--- Data listing ---

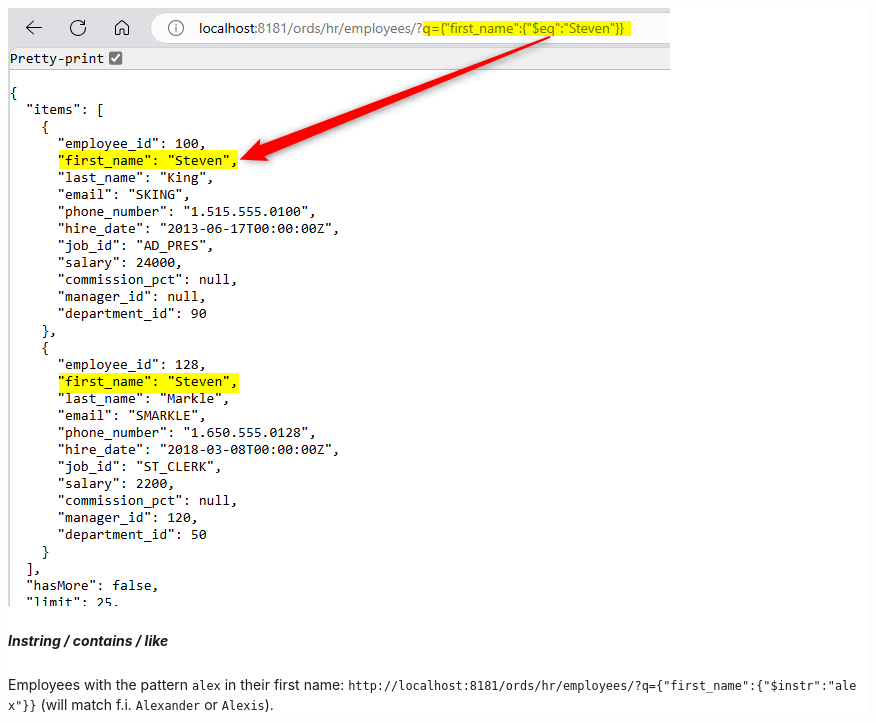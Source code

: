 ![Steven](./images/firstname_is_steven.png)

##### Instring / contains / like

Employees with the pattern `alex` in their first name: `http://localhost:8181/ords/hr/employees/?q={"first_name":{"$instr":"alex"}}` (will match f.i. `Alexander` or `Alexis`).
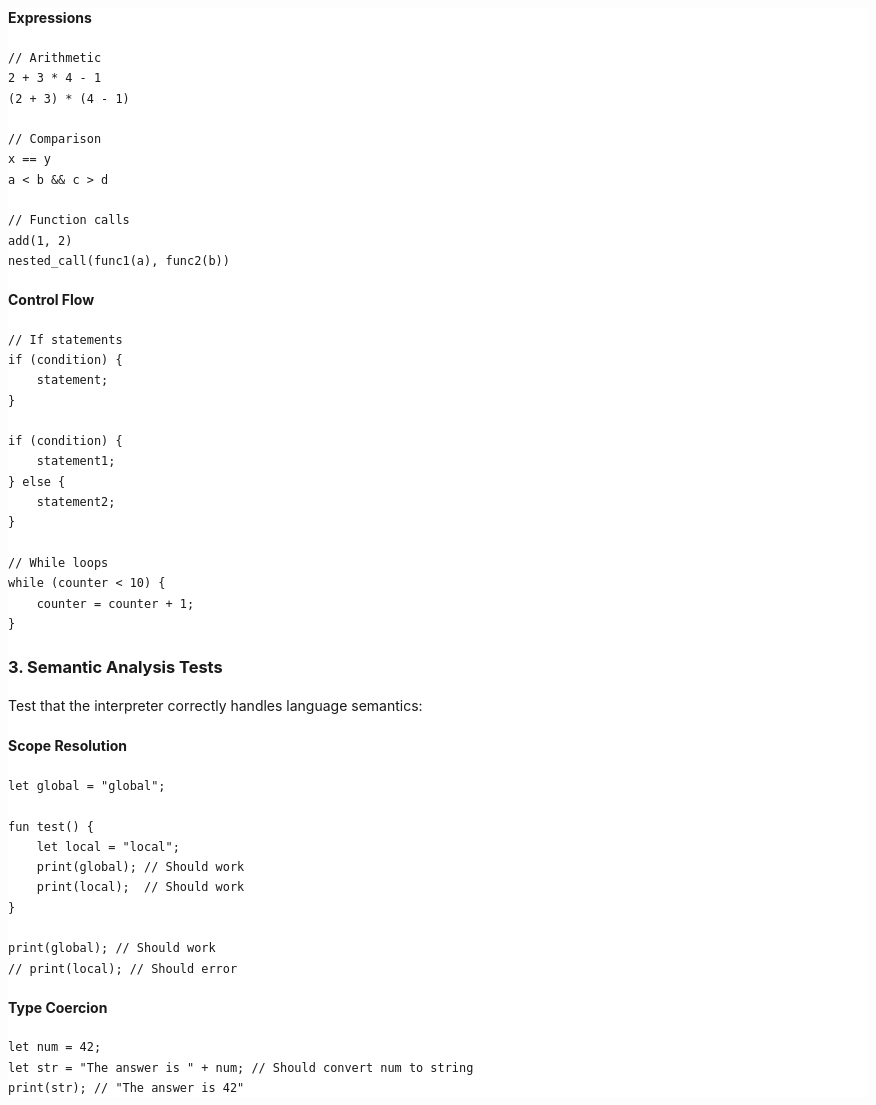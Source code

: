 #### Expressions
```yeep
// Arithmetic
2 + 3 * 4 - 1
(2 + 3) * (4 - 1)

// Comparison
x == y
a < b && c > d

// Function calls
add(1, 2)
nested_call(func1(a), func2(b))
```

#### Control Flow
```yeep
// If statements
if (condition) {
    statement;
}

if (condition) {
    statement1;
} else {
    statement2;
}

// While loops
while (counter < 10) {
    counter = counter + 1;
}
```

### 3. Semantic Analysis Tests
Test that the interpreter correctly handles language semantics:

#### Scope Resolution
```yeep
let global = "global";

fun test() {
    let local = "local";
    print(global); // Should work
    print(local);  // Should work
}

print(global); // Should work
// print(local); // Should error
```

#### Type Coercion
```yeep
let num = 42;
let str = "The answer is " + num; // Should convert num to string
print(str); // "The answer is 42"
```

---

The task: Transcribe every record above exactly, leaving out the pictures.

Response for this exercise:
Source code

: ![Steven](./images/firstname_is_steven.png)

##### Instring / contains / like

Employees with the pattern `alex` in their first name: `http://localhost:8181/ords/hr/employees/?q={"first_name":{"$instr":"alex"}}` (will match f.i. `Alexander` or `Alexis`).
Source code

: #### Expressions
```yeep
// Arithmetic
2 + 3 * 4 - 1
(2 + 3) * (4 - 1)

// Comparison
x == y
a < b && c > d

// Function calls
add(1, 2)
nested_call(func1(a), func2(b))
```

#### Control Flow
```yeep
// If statements
if (condition) {
    statement;
}

if (condition) {
    statement1;
} else {
    statement2;
}

// While loops
while (counter < 10) {
    counter = counter + 1;
}
```

### 3. Semantic Analysis Tests
Test that the interpreter correctly handles language semantics:

#### Scope Resolution
```yeep
let global = "global";

fun test() {
    let local = "local";
    print(global); // Should work
    print(local);  // Should work
}

print(global); // Should work
// print(local); // Should error
```

#### Type Coercion
```yeep
let num = 42;
let str = "The answer is " + num; // Should convert num to string
print(str); // "The answer is 42"
```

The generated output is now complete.